EXERCISE REQUIREMENTS:
Look for the word "like" in the data below, and copy every line that holds it.

(Collection entries)
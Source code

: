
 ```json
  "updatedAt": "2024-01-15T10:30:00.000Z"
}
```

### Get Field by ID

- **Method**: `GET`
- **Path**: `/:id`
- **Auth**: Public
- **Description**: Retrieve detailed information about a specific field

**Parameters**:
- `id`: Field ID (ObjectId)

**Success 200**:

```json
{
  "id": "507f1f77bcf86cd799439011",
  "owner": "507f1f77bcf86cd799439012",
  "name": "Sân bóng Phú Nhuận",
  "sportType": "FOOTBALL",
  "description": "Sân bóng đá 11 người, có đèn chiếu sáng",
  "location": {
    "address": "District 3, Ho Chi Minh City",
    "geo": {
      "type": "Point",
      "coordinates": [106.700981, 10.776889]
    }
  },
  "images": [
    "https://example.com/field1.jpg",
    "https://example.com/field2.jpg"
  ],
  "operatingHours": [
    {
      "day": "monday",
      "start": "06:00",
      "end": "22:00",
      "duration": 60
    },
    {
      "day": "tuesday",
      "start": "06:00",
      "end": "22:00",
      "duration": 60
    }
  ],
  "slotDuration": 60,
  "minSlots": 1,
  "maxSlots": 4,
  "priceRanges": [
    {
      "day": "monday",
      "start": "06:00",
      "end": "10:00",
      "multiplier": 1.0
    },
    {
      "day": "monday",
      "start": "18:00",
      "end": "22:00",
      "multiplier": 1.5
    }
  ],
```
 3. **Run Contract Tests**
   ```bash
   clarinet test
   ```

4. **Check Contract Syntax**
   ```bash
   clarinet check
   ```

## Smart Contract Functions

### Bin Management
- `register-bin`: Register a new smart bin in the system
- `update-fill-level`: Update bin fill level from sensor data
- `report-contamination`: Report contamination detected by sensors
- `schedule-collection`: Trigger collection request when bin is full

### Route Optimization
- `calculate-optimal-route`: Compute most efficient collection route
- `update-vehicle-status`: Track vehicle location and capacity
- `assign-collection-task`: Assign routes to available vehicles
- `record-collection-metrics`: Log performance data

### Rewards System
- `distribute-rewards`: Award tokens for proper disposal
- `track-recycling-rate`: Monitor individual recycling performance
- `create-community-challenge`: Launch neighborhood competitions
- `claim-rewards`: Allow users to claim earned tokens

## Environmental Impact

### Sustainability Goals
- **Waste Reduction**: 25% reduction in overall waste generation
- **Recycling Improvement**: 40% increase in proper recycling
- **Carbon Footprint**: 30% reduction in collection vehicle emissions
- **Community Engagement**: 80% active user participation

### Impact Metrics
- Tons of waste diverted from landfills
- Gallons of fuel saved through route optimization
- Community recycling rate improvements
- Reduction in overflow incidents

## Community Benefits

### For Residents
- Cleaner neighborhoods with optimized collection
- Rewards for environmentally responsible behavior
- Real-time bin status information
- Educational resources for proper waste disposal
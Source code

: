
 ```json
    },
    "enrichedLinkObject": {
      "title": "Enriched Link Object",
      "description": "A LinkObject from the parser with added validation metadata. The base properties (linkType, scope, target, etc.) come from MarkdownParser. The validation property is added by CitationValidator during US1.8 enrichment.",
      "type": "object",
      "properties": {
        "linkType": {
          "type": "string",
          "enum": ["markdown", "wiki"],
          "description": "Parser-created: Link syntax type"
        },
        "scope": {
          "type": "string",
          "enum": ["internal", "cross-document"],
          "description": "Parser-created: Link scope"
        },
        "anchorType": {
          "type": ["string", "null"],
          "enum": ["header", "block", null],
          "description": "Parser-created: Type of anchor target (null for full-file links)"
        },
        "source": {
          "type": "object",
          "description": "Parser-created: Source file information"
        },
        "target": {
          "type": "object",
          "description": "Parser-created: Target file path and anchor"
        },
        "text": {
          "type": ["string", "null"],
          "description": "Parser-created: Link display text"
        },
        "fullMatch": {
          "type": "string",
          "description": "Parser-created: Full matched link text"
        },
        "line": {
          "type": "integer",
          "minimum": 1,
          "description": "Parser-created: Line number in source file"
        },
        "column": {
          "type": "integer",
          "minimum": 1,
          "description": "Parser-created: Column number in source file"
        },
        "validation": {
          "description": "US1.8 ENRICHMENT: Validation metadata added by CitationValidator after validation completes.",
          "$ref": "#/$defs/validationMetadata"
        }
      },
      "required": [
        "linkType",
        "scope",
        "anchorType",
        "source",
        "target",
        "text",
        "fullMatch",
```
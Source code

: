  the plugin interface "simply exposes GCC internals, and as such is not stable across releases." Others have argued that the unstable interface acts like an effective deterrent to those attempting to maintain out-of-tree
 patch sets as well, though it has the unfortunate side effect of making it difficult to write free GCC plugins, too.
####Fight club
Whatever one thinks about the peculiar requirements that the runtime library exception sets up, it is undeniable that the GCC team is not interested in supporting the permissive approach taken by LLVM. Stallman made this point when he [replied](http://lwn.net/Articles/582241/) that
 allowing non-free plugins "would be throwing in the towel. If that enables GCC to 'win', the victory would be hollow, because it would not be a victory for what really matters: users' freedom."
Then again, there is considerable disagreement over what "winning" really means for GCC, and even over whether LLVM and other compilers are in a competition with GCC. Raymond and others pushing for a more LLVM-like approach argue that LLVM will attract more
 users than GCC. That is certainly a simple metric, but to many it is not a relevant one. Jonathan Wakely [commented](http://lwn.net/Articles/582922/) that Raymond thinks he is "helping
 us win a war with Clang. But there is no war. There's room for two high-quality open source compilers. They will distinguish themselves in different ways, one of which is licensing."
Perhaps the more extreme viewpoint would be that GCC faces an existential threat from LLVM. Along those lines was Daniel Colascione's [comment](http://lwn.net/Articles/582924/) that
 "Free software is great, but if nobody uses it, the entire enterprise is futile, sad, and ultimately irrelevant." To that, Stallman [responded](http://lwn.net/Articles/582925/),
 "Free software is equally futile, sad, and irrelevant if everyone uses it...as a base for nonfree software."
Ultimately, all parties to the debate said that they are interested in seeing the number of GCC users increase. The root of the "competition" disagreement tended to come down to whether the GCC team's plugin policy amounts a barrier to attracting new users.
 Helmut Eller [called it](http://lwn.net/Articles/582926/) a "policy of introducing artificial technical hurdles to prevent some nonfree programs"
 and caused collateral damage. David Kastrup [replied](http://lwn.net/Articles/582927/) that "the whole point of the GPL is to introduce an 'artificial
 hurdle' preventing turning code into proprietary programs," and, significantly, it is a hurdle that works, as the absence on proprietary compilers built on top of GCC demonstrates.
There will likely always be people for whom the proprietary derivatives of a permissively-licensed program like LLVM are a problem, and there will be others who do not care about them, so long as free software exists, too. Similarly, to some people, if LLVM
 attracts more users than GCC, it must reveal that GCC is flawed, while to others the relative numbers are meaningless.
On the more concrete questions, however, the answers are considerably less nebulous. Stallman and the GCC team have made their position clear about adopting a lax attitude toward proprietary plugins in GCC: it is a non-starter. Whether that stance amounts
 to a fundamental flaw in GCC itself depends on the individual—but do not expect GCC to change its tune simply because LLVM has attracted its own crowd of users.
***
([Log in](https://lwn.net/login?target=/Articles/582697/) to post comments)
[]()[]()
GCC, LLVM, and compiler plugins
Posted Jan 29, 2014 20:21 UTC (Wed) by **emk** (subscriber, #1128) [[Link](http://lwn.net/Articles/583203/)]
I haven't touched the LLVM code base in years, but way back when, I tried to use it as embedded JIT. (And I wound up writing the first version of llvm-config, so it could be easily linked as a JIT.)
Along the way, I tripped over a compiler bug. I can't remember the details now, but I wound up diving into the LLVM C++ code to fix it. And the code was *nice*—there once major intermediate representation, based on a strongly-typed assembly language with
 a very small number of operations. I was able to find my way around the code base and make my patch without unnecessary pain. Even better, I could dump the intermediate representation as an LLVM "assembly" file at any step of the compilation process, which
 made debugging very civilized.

REPLY:
:  the plugin interface "simply exposes GCC internals, and as such is not stable across releases." Others have argued that the unstable interface acts like an effective deterrent to those attempting to maintain out-of-tree
Then again, there is considerable disagreement over what "winning" really means for GCC, and even over whether LLVM and other compilers are in a competition with GCC. Raymond and others pushing for a more LLVM-like approach argue that LLVM will attract more
There will likely always be people for whom the proprietary derivatives of a permissively-licensed program like LLVM are a problem, and there will be others who do not care about them, so long as free software exists, too. Similarly, to some people, if LLVM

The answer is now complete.